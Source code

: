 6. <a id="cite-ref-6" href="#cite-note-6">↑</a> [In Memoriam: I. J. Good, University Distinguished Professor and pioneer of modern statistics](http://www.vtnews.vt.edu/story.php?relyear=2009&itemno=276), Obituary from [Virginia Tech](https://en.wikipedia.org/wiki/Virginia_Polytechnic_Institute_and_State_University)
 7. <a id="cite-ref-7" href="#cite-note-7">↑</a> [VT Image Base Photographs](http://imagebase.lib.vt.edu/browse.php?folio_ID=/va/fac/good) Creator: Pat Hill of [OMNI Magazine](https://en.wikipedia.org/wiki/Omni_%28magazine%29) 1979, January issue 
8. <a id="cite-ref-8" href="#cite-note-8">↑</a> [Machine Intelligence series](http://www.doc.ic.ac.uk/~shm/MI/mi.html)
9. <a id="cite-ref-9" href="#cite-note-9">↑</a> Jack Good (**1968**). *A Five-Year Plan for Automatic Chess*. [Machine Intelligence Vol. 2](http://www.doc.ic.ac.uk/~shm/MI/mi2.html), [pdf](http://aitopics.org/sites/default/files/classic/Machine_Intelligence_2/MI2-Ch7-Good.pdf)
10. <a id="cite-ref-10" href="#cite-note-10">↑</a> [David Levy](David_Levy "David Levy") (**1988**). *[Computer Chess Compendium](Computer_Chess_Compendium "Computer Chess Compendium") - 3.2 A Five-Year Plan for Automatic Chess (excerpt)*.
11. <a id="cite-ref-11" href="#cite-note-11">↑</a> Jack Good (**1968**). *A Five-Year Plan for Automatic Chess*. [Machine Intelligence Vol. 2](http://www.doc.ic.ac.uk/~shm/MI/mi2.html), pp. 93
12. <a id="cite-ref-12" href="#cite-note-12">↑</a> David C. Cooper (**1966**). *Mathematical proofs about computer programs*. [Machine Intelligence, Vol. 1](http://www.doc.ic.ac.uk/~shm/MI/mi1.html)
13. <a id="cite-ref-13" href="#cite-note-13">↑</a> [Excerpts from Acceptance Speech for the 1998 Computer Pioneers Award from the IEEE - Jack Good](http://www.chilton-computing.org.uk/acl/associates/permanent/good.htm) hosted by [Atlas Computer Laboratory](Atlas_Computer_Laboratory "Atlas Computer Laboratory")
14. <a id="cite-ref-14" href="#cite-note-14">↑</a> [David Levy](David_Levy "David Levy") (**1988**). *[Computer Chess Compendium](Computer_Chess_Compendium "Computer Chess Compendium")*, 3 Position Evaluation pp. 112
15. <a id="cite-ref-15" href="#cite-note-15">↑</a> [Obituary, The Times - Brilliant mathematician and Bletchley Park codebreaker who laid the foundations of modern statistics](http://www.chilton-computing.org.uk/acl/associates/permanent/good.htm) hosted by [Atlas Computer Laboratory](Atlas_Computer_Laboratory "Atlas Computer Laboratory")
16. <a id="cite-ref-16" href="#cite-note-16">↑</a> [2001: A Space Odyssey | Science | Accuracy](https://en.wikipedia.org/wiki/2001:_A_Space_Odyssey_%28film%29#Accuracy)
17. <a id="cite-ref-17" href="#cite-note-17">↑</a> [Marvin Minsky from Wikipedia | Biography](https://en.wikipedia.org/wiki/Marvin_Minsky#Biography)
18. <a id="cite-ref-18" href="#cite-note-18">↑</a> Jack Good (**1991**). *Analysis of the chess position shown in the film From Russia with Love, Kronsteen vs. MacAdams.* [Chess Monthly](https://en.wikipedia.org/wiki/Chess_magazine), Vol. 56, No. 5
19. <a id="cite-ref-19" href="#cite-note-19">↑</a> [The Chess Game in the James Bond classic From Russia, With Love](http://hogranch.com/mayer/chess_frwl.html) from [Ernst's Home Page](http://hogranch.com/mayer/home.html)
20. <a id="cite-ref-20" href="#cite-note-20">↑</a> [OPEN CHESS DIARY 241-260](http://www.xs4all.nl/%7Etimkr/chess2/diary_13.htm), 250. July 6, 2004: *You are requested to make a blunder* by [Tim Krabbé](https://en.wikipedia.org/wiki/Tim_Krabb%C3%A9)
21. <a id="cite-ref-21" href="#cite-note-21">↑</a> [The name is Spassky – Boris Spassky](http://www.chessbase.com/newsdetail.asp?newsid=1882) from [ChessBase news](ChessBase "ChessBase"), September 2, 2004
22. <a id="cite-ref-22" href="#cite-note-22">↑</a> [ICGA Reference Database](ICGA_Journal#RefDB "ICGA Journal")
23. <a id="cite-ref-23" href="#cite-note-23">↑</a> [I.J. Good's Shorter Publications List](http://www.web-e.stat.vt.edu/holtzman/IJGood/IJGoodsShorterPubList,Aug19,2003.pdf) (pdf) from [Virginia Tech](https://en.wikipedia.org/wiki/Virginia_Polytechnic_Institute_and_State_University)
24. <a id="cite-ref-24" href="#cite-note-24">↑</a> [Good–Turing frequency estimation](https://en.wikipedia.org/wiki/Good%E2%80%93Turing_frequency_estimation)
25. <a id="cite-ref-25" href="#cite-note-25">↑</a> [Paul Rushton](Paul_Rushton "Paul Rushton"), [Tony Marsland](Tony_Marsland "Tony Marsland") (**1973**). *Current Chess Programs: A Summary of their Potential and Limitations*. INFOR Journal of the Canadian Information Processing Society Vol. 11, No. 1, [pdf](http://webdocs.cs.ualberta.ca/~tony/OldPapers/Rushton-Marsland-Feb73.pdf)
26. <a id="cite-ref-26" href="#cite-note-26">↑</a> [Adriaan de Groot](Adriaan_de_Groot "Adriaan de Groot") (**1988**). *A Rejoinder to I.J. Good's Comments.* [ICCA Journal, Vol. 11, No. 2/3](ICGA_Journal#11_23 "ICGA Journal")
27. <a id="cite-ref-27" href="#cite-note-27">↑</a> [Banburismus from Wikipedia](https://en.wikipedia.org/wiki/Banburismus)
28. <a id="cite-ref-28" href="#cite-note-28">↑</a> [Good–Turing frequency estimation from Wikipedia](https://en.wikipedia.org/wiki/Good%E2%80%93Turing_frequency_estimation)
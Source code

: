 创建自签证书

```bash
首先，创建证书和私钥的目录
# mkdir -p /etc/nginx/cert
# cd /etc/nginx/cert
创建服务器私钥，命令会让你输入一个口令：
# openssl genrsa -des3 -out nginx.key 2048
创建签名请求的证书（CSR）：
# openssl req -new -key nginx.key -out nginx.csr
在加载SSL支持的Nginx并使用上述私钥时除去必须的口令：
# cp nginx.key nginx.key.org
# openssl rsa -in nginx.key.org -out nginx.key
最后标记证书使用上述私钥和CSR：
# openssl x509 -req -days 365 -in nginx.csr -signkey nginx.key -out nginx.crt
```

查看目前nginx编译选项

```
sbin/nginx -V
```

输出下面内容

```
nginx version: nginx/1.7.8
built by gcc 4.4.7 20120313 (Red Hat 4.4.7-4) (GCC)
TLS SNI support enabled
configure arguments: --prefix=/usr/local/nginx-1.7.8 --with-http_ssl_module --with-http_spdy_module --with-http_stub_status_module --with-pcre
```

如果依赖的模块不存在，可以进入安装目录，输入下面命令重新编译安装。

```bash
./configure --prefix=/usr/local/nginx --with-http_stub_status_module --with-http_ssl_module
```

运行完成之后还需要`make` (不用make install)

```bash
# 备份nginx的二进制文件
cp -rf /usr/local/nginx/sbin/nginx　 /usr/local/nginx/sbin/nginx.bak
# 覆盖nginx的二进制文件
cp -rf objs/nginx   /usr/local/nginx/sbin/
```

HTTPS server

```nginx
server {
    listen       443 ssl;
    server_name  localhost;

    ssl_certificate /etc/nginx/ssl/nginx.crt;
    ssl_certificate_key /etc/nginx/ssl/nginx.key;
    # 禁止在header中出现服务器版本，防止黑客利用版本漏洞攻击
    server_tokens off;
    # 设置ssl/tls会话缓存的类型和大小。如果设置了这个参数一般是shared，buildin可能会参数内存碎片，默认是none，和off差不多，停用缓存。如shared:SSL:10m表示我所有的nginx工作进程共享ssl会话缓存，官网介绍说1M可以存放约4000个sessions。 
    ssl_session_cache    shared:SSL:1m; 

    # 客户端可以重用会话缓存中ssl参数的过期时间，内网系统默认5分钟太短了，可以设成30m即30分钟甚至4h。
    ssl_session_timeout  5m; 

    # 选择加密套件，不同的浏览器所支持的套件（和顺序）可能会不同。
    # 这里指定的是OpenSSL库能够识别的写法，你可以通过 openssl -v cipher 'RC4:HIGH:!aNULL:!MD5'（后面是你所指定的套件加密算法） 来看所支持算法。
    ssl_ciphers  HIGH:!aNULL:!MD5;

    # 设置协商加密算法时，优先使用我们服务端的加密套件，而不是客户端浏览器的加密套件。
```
□ □ □ □ □ □ □
REQUIRED ACTION =
Nothing but a number is expected: how many lines in the data above hold the word "aNULL".

RESULT OF THIS EXERCISE =
2